▶ [ABOUT THIS TASK]
Return every line of the data that contains the string "with".

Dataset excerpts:
--------------------------------

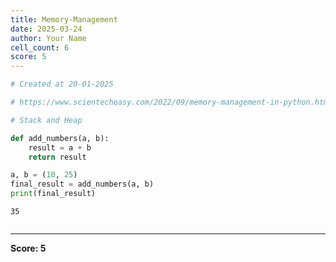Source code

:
 ```yaml
---
title: Memory-Management
date: 2025-03-24
author: Your Name
cell_count: 6
score: 5
---
```


```python
# Created at 20-01-2025
```


```python
# https://www.scientecheasy.com/2022/09/memory-management-in-python.html/
```


```python
# Stack and Heap
```


```python
def add_numbers(a, b):
    result = a + b 
    return result
```


```python
a, b = (10, 25)
final_result = add_numbers(a, b)
print(final_result)
```

    35



```python

```


---
**Score: 5**
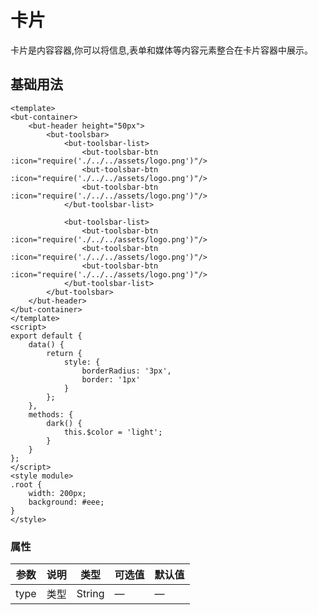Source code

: # 卡片
卡片是内容容器,你可以将信息,表单和媒体等内容元素整合在卡片容器中展示。

## 基础用法

```vue
<template>
<but-container>
	<but-header height="50px">
		<but-toolsbar>
			<but-toolsbar-list>
				<but-toolsbar-btn :icon="require('./../../assets/logo.png')"/>
				<but-toolsbar-btn :icon="require('./../../assets/logo.png')"/>
				<but-toolsbar-btn :icon="require('./../../assets/logo.png')"/>
			</but-toolsbar-list>
			
			<but-toolsbar-list>
				<but-toolsbar-btn :icon="require('./../../assets/logo.png')"/>
				<but-toolsbar-btn :icon="require('./../../assets/logo.png')"/>
				<but-toolsbar-btn :icon="require('./../../assets/logo.png')"/>
			</but-toolsbar-list>
		</but-toolsbar>
	</but-header>
</but-container>
</template>
<script>
export default {
	data() {
		return {
			style: {
				borderRadius: '3px',
				border: '1px'
			}
		};
	},
	methods: {
		dark() {
			this.$color = 'light';
		}
	}
};
</script>
<style module>
.root {
	width: 200px;
	background: #eee;
}
</style>
```




### 属性
| 参数      | 说明    | 类型      | 可选值       | 默认值   |
|---------- |-------- |---------- |-------------  |-------- |
| type | 类型 | String| — | — |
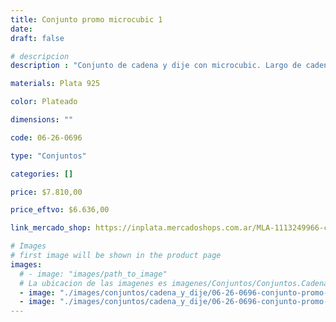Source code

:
 ```yaml
---
title: Conjunto promo microcubic 1
date: 
draft: false

# descripcion
description : "Conjunto de cadena y dije con microcubic. Largo de cadena 40, 45 o 50 cm a elección"

materials: Plata 925

color: Plateado

dimensions: ""

code: 06-26-0696

type: "Conjuntos"

categories: []

price: $7.810,00

price_eftvo: $6.636,00

link_mercado_shop: https://inplata.mercadoshops.com.ar/MLA-1113249966-conjunto-cadena-y-dije-de-plata-promo-microcubic-1-_JM

# Images
# first image will be shown in the product page
images:
  # - image: "images/path_to_image"
  # La ubicacion de las imagenes es imagenes/Conjuntos/Conjuntos.Cadena y Dije/06-26-0696-conjunto-promo-microcubic-1
  - image: "./images/conjuntos/cadena_y_dije/06-26-0696-conjunto-promo-microcubic-1_a.jpg"
  - image: "./images/conjuntos/cadena_y_dije/06-26-0696-conjunto-promo-microcubic-1_b.jpg"
---
```

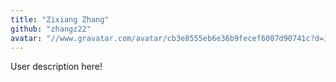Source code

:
 ```yaml
---
title: "Zixiang Zhang"
github: "zhangz22"
avatar: "//www.gravatar.com/avatar/cb3e8555eb6e36b9fecef6007d90741c?d=identicon"
---
```


User description here!

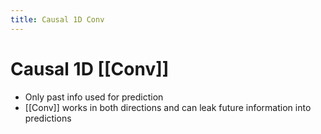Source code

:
 ```yaml
---
title: Causal 1D Conv
---
```


# Causal 1D [[Conv]]
- Only past info used for prediction
- [[Conv]] works in both directions and can leak future information into predictions
























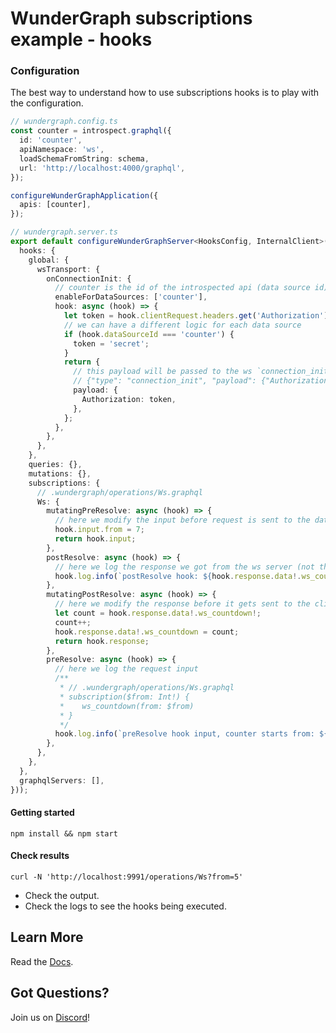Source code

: # WunderGraph subscriptions example - hooks

### Configuration

The best way to understand how to use subscriptions hooks is to play with the configuration.

```typescript
// wundergraph.config.ts
const counter = introspect.graphql({
  id: 'counter',
  apiNamespace: 'ws',
  loadSchemaFromString: schema,
  url: 'http://localhost:4000/graphql',
});

configureWunderGraphApplication({
  apis: [counter],
});
```

```typescript
// wundergraph.server.ts
export default configureWunderGraphServer<HooksConfig, InternalClient>(() => ({
  hooks: {
    global: {
      wsTransport: {
        onConnectionInit: {
          // counter is the id of the introspected api (data source id), defined in the wundergraph.config.ts
          enableForDataSources: ['counter'],
          hook: async (hook) => {
            let token = hook.clientRequest.headers.get('Authorization') || '';
            // we can have a different logic for each data source
            if (hook.dataSourceId === 'counter') {
              token = 'secret';
            }
            return {
              // this payload will be passed to the ws `connection_init` message payload
              // {"type": "connection_init", "payload": {"Authorization": "secret"}}
              payload: {
                Authorization: token,
              },
            };
          },
        },
      },
    },
    queries: {},
    mutations: {},
    subscriptions: {
      // .wundergraph/operations/Ws.graphql
      Ws: {
        mutatingPreResolve: async (hook) => {
          // here we modify the input before request is sent to the data source
          hook.input.from = 7;
          return hook.input;
        },
        postResolve: async (hook) => {
          // here we log the response we got from the ws server (not the modified one)
          hook.log.info(`postResolve hook: ${hook.response.data!.ws_countdown}`);
        },
        mutatingPostResolve: async (hook) => {
          // here we modify the response before it gets sent to the client
          let count = hook.response.data!.ws_countdown!;
          count++;
          hook.response.data!.ws_countdown = count;
          return hook.response;
        },
        preResolve: async (hook) => {
          // here we log the request input
          /**
           * // .wundergraph/operations/Ws.graphql
           * subscription($from: Int!) {
           * 	ws_countdown(from: $from)
           * }
           */
          hook.log.info(`preResolve hook input, counter starts from: ${hook.input.from}`);
        },
      },
    },
  },
  graphqlServers: [],
}));
```

#### Getting started

```shell
npm install && npm start
```

#### Check results

```shell
curl -N 'http://localhost:9991/operations/Ws?from=5'
```

- Check the output.
- Check the logs to see the hooks being executed.

## Learn More

Read the [Docs](https://wundergraph.com/docs).

## Got Questions?

Join us on [Discord](https://wundergraph.com/discord)!
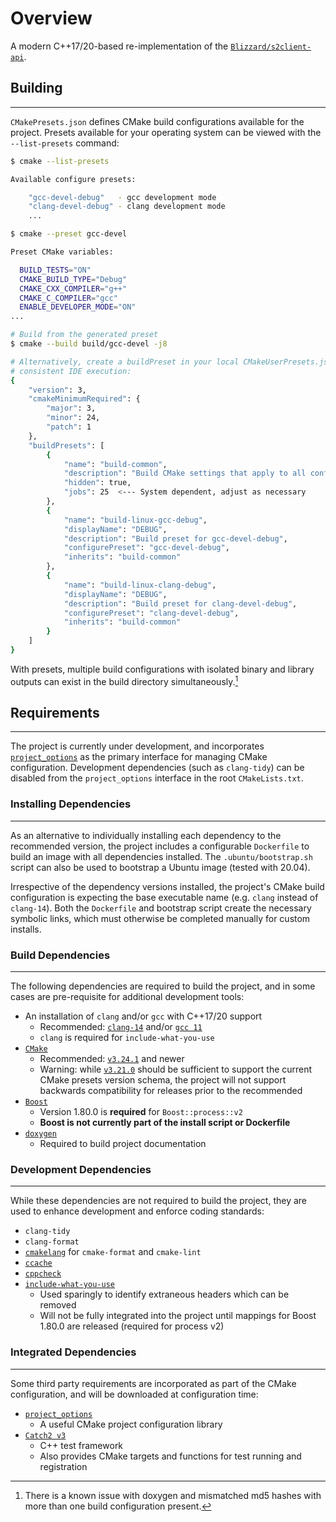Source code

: # Overview

A modern C++17/20-based re-implementation of the [`Blizzard/s2client-api`](https://github.com/Blizzard/s2client-api).

## Building
---

`CMakePresets.json` defines CMake build configurations available for the project. Presets available for your operating system can be viewed with the `--list-presets` command:

```bash
$ cmake --list-presets

Available configure presets:

    "gcc-devel-debug"   - gcc development mode
    "clang-devel-debug" - clang development mode
    ...

$ cmake --preset gcc-devel

Preset CMake variables:

  BUILD_TESTS="ON"
  CMAKE_BUILD_TYPE="Debug"
  CMAKE_CXX_COMPILER="g++"
  CMAKE_C_COMPILER="gcc"
  ENABLE_DEVELOPER_MODE="ON"
...

# Build from the generated preset
$ cmake --build build/gcc-devel -j8

# Alternatively, create a buildPreset in your local CMakeUserPresets.json for
# consistent IDE execution:
{
    "version": 3,
    "cmakeMinimumRequired": {
        "major": 3,
        "minor": 24,
        "patch": 1
    },
    "buildPresets": [
        {
            "name": "build-common",
            "description": "Build CMake settings that apply to all configurations",
            "hidden": true,
            "jobs": 25  <--- System dependent, adjust as necessary
        },
        {
            "name": "build-linux-gcc-debug",
            "displayName": "DEBUG",
            "description": "Build preset for gcc-devel-debug",
            "configurePreset": "gcc-devel-debug",
            "inherits": "build-common"
        },
        {
            "name": "build-linux-clang-debug",
            "displayName": "DEBUG",
            "description": "Build preset for clang-devel-debug",
            "configurePreset": "clang-devel-debug",
            "inherits": "build-common"
        }
    ]
}
```

With presets, multiple build configurations with isolated binary and library outputs can exist in the build directory simultaneously.[^1]

[^1]: There is a known issue with doxygen and mismatched md5 hashes with more than one build configuration present.

## Requirements
---

The project is currently under development, and incorporates [`project_options`](https://github.com/aminya/project_options) as the primary interface for managing CMake configuration. Development dependencies (such as `clang-tidy`) can be disabled from the `project_options` interface in the root `CMakeLists.txt`.

### Installing Dependencies
---

As an alternative to individually installing each dependency to the recommended version, the project includes a configurable `Dockerfile` to build an image with all dependencies installed. The `.ubuntu/bootstrap.sh` script can also be used to bootstrap a Ubuntu image (tested with 20.04).

Irrespective of the dependency versions installed, the project's CMake build configuration is expecting the base executable name (e.g. `clang` instead of `clang-14`). Both the `Dockerfile` and bootstrap script create the necessary symbolic links, which must otherwise be completed manually for custom installs.

### Build Dependencies
---

The following dependencies are required to build the project, and in some cases are pre-requisite for additional development tools:

- An installation of `clang` and/or `gcc` with C++17/20 support
  - Recommended: [`clang-14`](https://releases.llvm.org/14.0.0/tools/clang/docs/ReleaseNotes.html) and/or [`gcc 11`](https://gcc.gnu.org/gcc-11/changes.html)
  - `clang` is required for `include-what-you-use`
- [`CMake`](https://cmake.org/)
  - Recommended: [`v3.24.1`](https://github.com/Kitware/CMake/releases/tag/v3.24.1) and newer
  - Warning: while [`v3.21.0`](https://github.com/Kitware/CMake/releases/tag/v3.21.0) should be sufficient to support the current CMake presets version schema, the project will not support backwards compatibility for releases prior to the recommended
- [`Boost`](https://www.boost.org/users/history/version_1_80_0.html)
  - Version 1.80.0 is **required** for `Boost::process::v2`
  - **Boost is not currently part of the install script or Dockerfile**
- [`doxygen`](https://www.doxygen.nl/)
  - Required to build project documentation

### Development Dependencies
---

While these dependencies are not required to build the project, they are used to enhance development and enforce coding standards:


- `clang-tidy`
- `clang-format`
- [`cmakelang`](https://github.com/cheshirekow/cmake_format) for `cmake-format` and `cmake-lint`
- [`ccache`](https://ccache.dev/)
- [`cppcheck`](https://cppcheck.sourceforge.io/)
- [`include-what-you-use`](https://github.com/include-what-you-use/include-what-you-use)
  - Used sparingly to identify extraneous headers which can be removed
  - Will not be fully integrated into the project until mappings for Boost 1.80.0 are released (required for process v2)

### Integrated Dependencies
---

Some third party requirements are incorporated as part of the CMake configuration, and will be downloaded at configuration time:

- [`project_options`](https://github.com/aminya/project_options)
  - A useful CMake project configuration library
- [`Catch2 v3`](https://github.com/catchorg/Catch2)
  - C++ test framework
  - Also provides CMake targets and functions for test running and registration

--------------------------------

▶ [ANSWER SPACE]
The best way to understand how to use subscriptions hooks is to play with the configuration.
`CMakePresets.json` defines CMake build configurations available for the project. Presets available for your operating system can be viewed with the `--list-presets` command:
With presets, multiple build configurations with isolated binary and library outputs can exist in the build directory simultaneously.[^1]
[^1]: There is a known issue with doxygen and mismatched md5 hashes with more than one build configuration present.
As an alternative to individually installing each dependency to the recommended version, the project includes a configurable `Dockerfile` to build an image with all dependencies installed. The `.ubuntu/bootstrap.sh` script can also be used to bootstrap a Ubuntu image (tested with 20.04).
- An installation of `clang` and/or `gcc` with C++17/20 support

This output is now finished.